I had even looked into something like you're suggesting H-B. In fact I'm really lucky that when I had a new panel put in a few years ago the electrician actually put the circuits in in such a way that my furnace, Refrig, and a lighting circuit in the family room / kitchen, Master Bedroom, and bath all fall on the same side of the panel! (Purely blind luck I'm sure since he didn't bother to label any of these and I had to go thru the house figuring them all out!)

Reply to
Mark

Check the web site of your breaker box manufacturer. Some have a gizmo that functions as an emergency disconnect.

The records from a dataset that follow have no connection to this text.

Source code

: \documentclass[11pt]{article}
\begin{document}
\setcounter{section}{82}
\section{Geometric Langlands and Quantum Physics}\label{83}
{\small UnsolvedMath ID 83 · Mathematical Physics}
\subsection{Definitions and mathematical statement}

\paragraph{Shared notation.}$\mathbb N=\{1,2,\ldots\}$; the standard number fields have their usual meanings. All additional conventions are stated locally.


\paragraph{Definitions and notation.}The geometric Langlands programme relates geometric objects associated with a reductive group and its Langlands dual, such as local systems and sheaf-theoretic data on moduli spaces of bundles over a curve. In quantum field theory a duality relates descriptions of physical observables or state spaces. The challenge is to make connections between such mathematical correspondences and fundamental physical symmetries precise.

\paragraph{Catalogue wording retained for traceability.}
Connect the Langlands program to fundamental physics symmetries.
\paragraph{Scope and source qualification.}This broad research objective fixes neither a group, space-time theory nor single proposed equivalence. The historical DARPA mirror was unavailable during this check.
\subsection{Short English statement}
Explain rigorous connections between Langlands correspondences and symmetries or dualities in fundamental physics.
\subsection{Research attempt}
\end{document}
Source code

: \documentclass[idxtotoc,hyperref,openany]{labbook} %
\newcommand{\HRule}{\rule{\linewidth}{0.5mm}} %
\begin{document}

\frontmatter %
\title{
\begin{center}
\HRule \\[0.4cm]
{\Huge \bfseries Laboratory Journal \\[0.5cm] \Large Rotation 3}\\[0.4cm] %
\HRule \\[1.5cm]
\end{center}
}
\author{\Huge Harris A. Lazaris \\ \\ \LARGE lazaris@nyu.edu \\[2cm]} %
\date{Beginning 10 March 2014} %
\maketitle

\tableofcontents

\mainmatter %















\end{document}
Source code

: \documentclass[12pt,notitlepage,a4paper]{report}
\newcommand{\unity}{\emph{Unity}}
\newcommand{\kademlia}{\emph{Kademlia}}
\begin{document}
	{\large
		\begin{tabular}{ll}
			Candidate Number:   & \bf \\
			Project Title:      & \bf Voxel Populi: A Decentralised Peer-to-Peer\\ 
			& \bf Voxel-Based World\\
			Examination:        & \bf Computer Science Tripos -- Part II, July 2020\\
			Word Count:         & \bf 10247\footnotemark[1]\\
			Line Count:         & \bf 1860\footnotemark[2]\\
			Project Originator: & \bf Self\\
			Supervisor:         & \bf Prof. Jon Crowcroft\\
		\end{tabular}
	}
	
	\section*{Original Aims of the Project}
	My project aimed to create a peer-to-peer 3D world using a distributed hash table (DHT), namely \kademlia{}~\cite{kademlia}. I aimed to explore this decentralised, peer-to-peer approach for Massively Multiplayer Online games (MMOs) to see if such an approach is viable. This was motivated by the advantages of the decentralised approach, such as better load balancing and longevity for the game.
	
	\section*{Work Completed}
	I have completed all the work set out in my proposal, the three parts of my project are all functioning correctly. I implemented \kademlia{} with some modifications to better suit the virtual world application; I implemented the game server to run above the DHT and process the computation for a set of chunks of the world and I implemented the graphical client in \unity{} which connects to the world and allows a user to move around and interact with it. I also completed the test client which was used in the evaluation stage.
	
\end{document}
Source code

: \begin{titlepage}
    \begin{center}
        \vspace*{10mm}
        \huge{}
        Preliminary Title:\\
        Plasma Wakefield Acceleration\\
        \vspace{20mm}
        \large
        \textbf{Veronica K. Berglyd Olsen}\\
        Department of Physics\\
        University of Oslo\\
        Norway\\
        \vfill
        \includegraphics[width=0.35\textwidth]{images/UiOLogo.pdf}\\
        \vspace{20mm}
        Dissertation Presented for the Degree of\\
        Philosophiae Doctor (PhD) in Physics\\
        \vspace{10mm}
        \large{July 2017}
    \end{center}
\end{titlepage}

Here's how it works.

The circuit breaker(s) that connect to your generator plug is mounted in the top-right slot of your box. The gizmo is a flat piece of metal that touches both the mains switch and this circuit breaker and the gizmo slides back and forth. The geometry is such that both the mains switch and the circuit breaker cannot both be on at the same time.

The mains switch cannot be turned ON unless the circuit breaker is OFF. Likewise the circuit breaker cannot be turned ON unless the mains switch is OFF. The purpose is to prevent the service line from being energized by your generator.

Reply to
HeyBub

Get one from yiour local RV dealer.

Reply to
clare

Officially illegal and dangerous, but often done. I would not recommend it.

Reply to
clare

From what he said he's only making a "feed through extention cord" to get power INTO the hose. Sounds like a couple of extention cords to connect selected important loads as required.

Reply to
clare

Connecting to a DEDICATED duplex receptacle that is not connected to anything else can in no POSSIBLE way result in cross-connections, backfeeds, or ANY other illegal or dangerous eventuality. It is NO gamble.

Reply to
clare

Still ILLEGAL and potentially dangerous.

Reply to
clare

Connect the furnace with a plug into a receptacle to start with and it becomes as simple as "pull the plug, plug it in".

Reply to
clare

Absolutely legal.

Breaker-box manufacturers even make interconnect lock-outs to facilitate this sequence.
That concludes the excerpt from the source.